Once a tank commander in Bashar al-Assad’s military, he used to teach philosophy and psychology before the revolution, giving lessons to local teenagers in his home in the city of Deir Ezzor, which has been fiercely contested by government and opposition forces since the Syrian army laid siege to the town in May 2011.
“They loved science, they never thought about fighting,” he says fondly of his past pupils who subsequently motivated him to fight with the opposition. He says nine of his students have been killed in the revolution, all aged between 18 and 22, mostly by snipers.
“We didn’t have any choice, we must fight to defend ourselves and our families, but there were no weapons at the time, no free army, only rifles for hunting,” he says.
Expectations dashed
His expectations that the US and Europe would intervene in the same way they did in Libya are now dashed, and he blames the West's failure to act for radicalising Syria's youth, driving them into the hands of extremist groups with stronger military support from the likes of Qatar and Saudi Arabia.

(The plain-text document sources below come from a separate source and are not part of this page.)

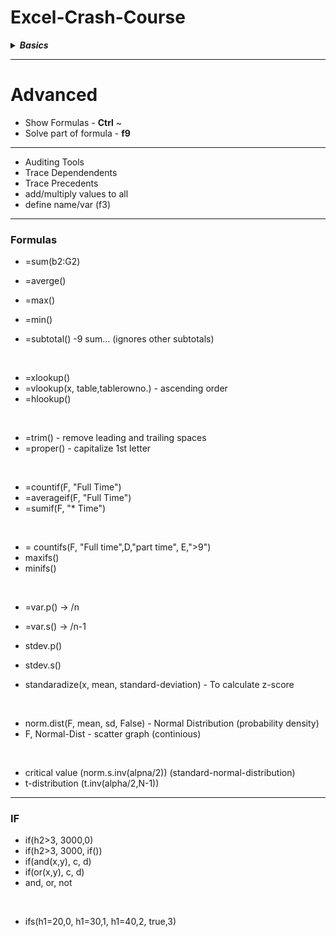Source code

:# Excel-Crash-Course

<details close>
  <summary><b><i>Basics </i></b></summary>

1. Quick Access Toolbar
2. Ribbon Menu
3. Shortcut Menu/ Mini Toolbar

Every **workbook**(file) has atleast one **worksheet**<br/>
Every worksheet has same no. of row and col<br/>
Numbers/formula/date are right aligned<br/>

* Fill Pointer
* Merge and center
* Insert/delete/hide/unhide
* Move/copy/cut
* pivot table
* Custom Data Types/ power BI
* Security
* Sharing/Tracking

### Date and Time

### Shortcuts
* Auto Sum - **alt =**
* Format Cells - **ctrl 1**
* Chart - **alt f1** / **alt f11**
* Edges - **Cntrl . **

</details>

<hr/>

# Advanced

* Show Formulas - **Ctrl** ~
* Solve part of formula - **f9**
<hr/>

* Auditing Tools
* Trace Dependendents
* Trace Precedents
* add/multiply values to all
* define name/var (f3)



<hr/>

### Formulas
* =sum(b2:G2)
* =averge()
* =max()
* =min()

* =subtotal() -9 sum... (ignores other subtotals)

<br/>

* =xlookup()
* =vlookup(x, table,tablerowno.) - ascending order
* =hlookup()

<br/>

* =trim() - remove leading and trailing spaces
* =proper() - capitalize 1st letter

<br/>

* =countif(F, "Full Time")
* =averageif(F, "Full Time")
* =sumif(F, "* Time")

<br/>

* = countifs(F, "Full time",D,"part time", E,">9")
* maxifs()
* minifs()

<br/>

* =var.p() -> /n
* =var.s() -> /n-1

* stdev.p()
* stdev.s()

* standaradize(x, mean, standard-deviation) - To calculate z-score

<br/>

* norm.dist(F, mean, sd, False) - Normal Distribution (probability density)
* F, Normal-Dist - scatter graph (continious)

<br/>

- critical value (norm.s.inv(alpna/2)) (standard-normal-distribution)
- t-distribution (t.inv(alpha/2,N-1))

<hr/>

### IF
* if(h2>3, 3000,0)
* if(h2>3, 3000, if())
* if(and(x,y), c, d)
* if(or(x,y), c, d)
* and, or, not

<br/>

*  ifs(h1=20,0, h1=30,1, h1=40,2, true,3)

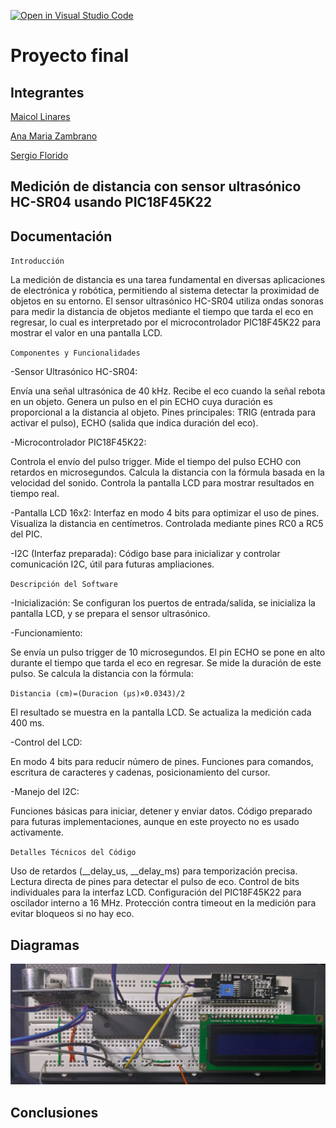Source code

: [![Open in Visual Studio Code](https://classroom.github.com/assets/open-in-vscode-2e0aaae1b6195c2367325f4f02e2d04e9abb55f0b24a779b69b11b9e10269abc.svg)](https://classroom.github.com/online_ide?assignment_repo_id=19632572&assignment_repo_type=AssignmentRepo)
# Proyecto final

## Integrantes

[Maicol Linares](https://github.com/Maiik14)

[Ana Maria Zambrano](https://github.com/anazambranolozano)

[Sergio Florido](https://github.com/sergioflorido)

## Medición de distancia con sensor ultrasónico HC-SR04 usando PIC18F45K22


## Documentación

`Introducción`

La medición de distancia es una tarea fundamental en diversas aplicaciones de electrónica y robótica, permitiendo al sistema detectar la proximidad de objetos en su entorno. El sensor ultrasónico HC-SR04 utiliza ondas sonoras para medir la distancia de objetos mediante el tiempo que tarda el eco en regresar, lo cual es interpretado por el microcontrolador PIC18F45K22 para mostrar el valor en una pantalla LCD.

`Componentes y Funcionalidades`

-Sensor Ultrasónico HC-SR04:

Envía una señal ultrasónica de 40 kHz.
Recibe el eco cuando la señal rebota en un objeto.
Genera un pulso en el pin ECHO cuya duración es proporcional a la distancia al objeto.
Pines principales: TRIG (entrada para activar el pulso), ECHO (salida que indica duración del eco).

-Microcontrolador PIC18F45K22:

Controla el envío del pulso trigger.
Mide el tiempo del pulso ECHO con retardos en microsegundos.
Calcula la distancia con la fórmula basada en la velocidad del sonido.
Controla la pantalla LCD para mostrar resultados en tiempo real.

-Pantalla LCD 16x2:
Interfaz en modo 4 bits para optimizar el uso de pines.
Visualiza la distancia en centímetros.
Controlada mediante pines RC0 a RC5 del PIC.

-I2C (Interfaz preparada):
Código base para inicializar y controlar comunicación I2C, útil para futuras ampliaciones.

`Descripción del Software`

-Inicialización:
Se configuran los puertos de entrada/salida, se inicializa la pantalla LCD, y se prepara el sensor ultrasónico.

-Funcionamiento:

Se envía un pulso trigger de 10 microsegundos.
El pin ECHO se pone en alto durante el tiempo que tarda el eco en regresar.
Se mide la duración de este pulso.
Se calcula la distancia con la fórmula:

`Distancia (cm)=(Duracion (µs)×0.0343)/2`

​El resultado se muestra en la pantalla LCD.
Se actualiza la medición cada 400 ms.

-Control del LCD:

En modo 4 bits para reducir número de pines.
Funciones para comandos, escritura de caracteres y cadenas, posicionamiento del cursor.

-Manejo del I2C:

Funciones básicas para iniciar, detener y enviar datos.
Código preparado para futuras implementaciones, aunque en este proyecto no es usado activamente.

`Detalles Técnicos del Código`

Uso de retardos (__delay_us, __delay_ms) para temporización precisa.
Lectura directa de pines para detectar el pulso de eco.
Control de bits individuales para la interfaz LCD.
Configuración del PIC18F45K22 para oscilador interno a 16 MHz.
Protección contra timeout en la medición para evitar bloqueos si no hay eco.

## Diagramas

![MONTAJE](/IMAGENES/MONTAJE.jpeg)


## Conclusiones


<!-- Crear una carpeta src e incluir en ella los códigos y/o el proyecto de mplab-->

The US and Europe have been reluctant to intervene militarily, concerned about the influence of extremist groups. UK foreign secretary William Hague has warned of a “regional catastrophe” if the conflict is not brought to an end and he has continued to call for an amendment of the EU arms embargo.
"Islamic radicals didn't have any history inside Syria before this," says Huzaifa Al-Karim Khattab, the 23-year-old leader of a newly formed group of militias aligned with the opposition, who say they are fighting for a secular, democratic Syria.
As a leader, Khattab’s ambition is to develop the “neck between the head and the body” of the revolution, connecting political and military wings of the opposition to unsure transitional justice after the conflict.
Neither Khattab nor Alzori have faith in the Syrian National Coalition, the main political opposition group, set to elect a new president this week.
“As a fighter I can’t do this alone, we need civilian societies, especially so minorities are protected,” Khattab says, speaking proudly of Syria being a place for all religions, both Sunni and Alawite.
“An Alawite man helped me escape the regime army.” Khattab believes the majority of Syrians are not sectarian and reject extremist groups such as the al-Qaeda-linked Jabhat al-Nusra. “The people say: Fight Assad, don’t fight our way of life.”